There are no n-fold integrations in MATLAB, but I recall that Mike Hosea has posted a higher degree integration tool on the FEX, here:
It handles 4,5,6 fold integrations, I think even allowing infinite limits.
That is the good news. The bad news is to expect it to be seriously slow. Iterated integration tools like this tend to take a lot of function evaluations. The reason is simple. To understand, lets make a simple test...
function [f,nx] = testfun(x)
persistent nevals
if isempty(nevals)
nevals = 0;
end
nevals = nevals + numel(x);
f = 1/sqrt(2*pi)*exp(-x.^2/2);
if nargout > 1
nx = nevals;
end
That little function counts the number of function evaluations integral makes for a simple Gaussian.
integral(@testfun,-inf,inf)
ans =
1
[f,nx] = testfun(0)
f =
0.39894
nx =
211
So to compute the integral of ONE gaussian in one dimension, it took 211 function evaluations.
But you have a 5-fold integral. Each of these integrations is of similar complexity, so you might expect to need
211^5
ans =
4.1823e+11
so about 4e11 function evaluations. That is 400 billion evals. If your function has 600 lines of code, how long will it take to execute? If it is a bit slow, and you get only 1 eval per second, then it would take
211^5/30e6
ans =
13491
YEARS to finish. Even if one call to your 600 line function takes 0.001 seconds to execute, that is still over 13 YEARS to terminate.
Even if some of those integrations are simpler, and take only half as many calls, go get a cup of coffee and a good book, as you will be waiting for a bit. "War and Peace" might be a good choice of books for this one, or better yet, the complete works of Shakespeare, and expect to re-read whatever book you have quite a few times over. The good news is when it gets done, you will be a true Shakespeare scholar.

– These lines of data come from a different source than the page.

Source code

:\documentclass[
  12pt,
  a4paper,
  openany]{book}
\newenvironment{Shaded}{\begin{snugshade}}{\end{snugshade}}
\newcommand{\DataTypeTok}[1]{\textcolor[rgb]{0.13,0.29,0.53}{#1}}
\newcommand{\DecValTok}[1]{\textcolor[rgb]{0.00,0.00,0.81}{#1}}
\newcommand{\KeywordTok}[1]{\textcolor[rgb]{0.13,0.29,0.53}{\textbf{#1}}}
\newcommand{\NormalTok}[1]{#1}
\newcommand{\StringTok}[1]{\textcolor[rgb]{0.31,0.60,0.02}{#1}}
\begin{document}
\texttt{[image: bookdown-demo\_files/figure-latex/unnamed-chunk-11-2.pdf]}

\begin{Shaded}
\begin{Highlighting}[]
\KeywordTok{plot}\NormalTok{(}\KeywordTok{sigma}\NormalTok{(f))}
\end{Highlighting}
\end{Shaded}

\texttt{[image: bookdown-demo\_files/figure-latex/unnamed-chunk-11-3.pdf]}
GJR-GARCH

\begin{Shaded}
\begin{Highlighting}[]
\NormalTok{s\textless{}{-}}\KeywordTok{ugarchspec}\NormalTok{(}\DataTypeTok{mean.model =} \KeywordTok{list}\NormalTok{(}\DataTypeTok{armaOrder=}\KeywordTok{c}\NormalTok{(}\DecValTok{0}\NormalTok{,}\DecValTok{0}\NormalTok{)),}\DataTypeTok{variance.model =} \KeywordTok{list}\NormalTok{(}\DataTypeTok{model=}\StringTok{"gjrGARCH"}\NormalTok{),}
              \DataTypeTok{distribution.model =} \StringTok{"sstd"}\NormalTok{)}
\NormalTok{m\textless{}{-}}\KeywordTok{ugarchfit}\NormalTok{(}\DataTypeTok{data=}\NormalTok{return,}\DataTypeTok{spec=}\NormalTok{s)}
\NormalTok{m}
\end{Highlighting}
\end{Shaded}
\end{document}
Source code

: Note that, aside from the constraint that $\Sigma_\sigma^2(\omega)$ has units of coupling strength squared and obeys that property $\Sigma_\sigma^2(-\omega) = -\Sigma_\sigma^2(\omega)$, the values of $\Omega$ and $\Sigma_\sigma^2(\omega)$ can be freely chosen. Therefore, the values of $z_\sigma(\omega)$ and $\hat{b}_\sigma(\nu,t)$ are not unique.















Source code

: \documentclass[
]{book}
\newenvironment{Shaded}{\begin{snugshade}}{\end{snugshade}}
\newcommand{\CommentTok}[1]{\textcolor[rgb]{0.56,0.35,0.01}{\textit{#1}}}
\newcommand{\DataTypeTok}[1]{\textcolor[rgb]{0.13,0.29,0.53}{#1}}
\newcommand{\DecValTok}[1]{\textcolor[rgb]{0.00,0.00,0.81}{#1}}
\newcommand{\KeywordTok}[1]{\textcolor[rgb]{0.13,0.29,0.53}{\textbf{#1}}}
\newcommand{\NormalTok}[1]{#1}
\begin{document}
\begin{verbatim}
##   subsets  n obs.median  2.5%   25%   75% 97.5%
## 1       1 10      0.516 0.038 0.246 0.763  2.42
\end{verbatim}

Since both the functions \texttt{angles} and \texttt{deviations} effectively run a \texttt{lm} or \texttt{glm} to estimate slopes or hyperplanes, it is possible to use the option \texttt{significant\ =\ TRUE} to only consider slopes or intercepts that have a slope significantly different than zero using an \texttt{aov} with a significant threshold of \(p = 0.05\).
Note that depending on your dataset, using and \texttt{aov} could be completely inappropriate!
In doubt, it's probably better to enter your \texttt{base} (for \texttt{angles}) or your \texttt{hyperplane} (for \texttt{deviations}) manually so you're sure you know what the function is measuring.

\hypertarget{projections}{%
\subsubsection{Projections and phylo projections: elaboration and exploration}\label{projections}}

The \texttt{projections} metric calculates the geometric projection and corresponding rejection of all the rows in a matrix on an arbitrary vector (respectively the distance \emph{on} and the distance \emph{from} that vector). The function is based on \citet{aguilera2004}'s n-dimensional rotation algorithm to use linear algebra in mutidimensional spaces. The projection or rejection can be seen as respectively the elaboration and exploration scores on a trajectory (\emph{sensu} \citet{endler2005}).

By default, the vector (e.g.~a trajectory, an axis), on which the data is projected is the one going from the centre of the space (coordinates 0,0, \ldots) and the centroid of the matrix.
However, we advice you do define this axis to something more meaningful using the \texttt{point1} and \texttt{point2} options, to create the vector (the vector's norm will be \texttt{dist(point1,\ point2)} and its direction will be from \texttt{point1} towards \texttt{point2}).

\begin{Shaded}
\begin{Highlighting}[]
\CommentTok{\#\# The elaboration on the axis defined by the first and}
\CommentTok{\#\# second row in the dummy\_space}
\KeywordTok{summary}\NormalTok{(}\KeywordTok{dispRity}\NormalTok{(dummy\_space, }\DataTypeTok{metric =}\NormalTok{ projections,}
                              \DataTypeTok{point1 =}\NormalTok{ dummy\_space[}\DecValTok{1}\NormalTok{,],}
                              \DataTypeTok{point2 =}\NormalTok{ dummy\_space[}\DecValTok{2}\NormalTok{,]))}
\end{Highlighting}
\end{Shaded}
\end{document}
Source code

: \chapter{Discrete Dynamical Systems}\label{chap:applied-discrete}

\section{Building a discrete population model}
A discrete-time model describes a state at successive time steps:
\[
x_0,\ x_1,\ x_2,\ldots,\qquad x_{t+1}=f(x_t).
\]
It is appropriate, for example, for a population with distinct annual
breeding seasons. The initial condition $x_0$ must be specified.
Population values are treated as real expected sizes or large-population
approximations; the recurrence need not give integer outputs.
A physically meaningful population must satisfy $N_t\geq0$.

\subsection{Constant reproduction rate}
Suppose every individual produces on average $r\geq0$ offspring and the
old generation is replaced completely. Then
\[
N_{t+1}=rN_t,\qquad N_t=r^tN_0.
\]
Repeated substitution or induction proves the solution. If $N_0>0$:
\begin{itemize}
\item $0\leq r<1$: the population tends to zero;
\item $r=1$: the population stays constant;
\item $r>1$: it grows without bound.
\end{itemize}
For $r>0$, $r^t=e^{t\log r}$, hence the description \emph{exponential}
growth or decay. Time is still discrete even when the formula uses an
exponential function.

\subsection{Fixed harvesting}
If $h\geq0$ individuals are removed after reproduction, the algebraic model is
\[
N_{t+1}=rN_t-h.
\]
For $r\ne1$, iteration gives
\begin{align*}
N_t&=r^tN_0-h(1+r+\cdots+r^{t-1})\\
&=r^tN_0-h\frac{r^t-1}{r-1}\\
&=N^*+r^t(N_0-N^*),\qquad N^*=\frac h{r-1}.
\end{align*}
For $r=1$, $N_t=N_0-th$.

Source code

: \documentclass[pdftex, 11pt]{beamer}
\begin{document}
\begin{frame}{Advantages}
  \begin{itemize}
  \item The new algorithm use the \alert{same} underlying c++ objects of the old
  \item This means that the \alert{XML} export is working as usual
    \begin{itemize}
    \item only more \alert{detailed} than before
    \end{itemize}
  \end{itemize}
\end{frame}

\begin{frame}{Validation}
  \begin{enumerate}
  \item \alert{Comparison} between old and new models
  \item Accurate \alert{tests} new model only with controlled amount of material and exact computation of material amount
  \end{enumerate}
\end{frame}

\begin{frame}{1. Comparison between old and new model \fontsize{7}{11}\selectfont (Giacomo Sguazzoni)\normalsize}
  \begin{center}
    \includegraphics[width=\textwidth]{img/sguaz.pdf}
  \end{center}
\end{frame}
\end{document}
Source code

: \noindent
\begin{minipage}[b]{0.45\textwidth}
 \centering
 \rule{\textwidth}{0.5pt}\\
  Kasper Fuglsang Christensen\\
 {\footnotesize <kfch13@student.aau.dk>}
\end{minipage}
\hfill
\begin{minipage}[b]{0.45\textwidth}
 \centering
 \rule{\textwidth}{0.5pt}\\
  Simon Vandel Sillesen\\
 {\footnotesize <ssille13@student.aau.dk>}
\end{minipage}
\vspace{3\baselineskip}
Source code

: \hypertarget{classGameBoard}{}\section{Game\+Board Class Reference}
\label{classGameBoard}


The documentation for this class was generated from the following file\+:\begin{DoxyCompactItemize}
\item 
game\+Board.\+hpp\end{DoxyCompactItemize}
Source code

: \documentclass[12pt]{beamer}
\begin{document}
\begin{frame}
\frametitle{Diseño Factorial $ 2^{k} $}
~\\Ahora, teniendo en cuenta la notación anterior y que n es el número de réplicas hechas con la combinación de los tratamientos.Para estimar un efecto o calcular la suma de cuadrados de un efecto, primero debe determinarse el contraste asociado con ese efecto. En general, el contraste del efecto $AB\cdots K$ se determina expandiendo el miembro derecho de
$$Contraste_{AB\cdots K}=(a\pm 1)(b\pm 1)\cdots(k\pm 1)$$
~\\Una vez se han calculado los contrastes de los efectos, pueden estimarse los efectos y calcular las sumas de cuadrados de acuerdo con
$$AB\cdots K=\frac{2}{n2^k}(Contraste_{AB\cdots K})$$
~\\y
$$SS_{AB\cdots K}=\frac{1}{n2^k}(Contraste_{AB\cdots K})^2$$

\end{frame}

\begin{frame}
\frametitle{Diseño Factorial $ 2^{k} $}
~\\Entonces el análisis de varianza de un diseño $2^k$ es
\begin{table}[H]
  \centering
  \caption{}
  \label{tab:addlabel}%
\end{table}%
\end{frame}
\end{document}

My point about not telling us anything is still valid. Are there symmetries you can take advantage of? Or, if your function has characteristics like that of a Gaussian as you show, do you know anything about Gauss-Hermite quadrature? This could easily be a boon for you, or a bust. I cannot know, since you have told us nothing.
  1 个评论
hadi
hadi 2015-3-17
John I really want to thank you for all your efforts with me, and I can see your point very clear.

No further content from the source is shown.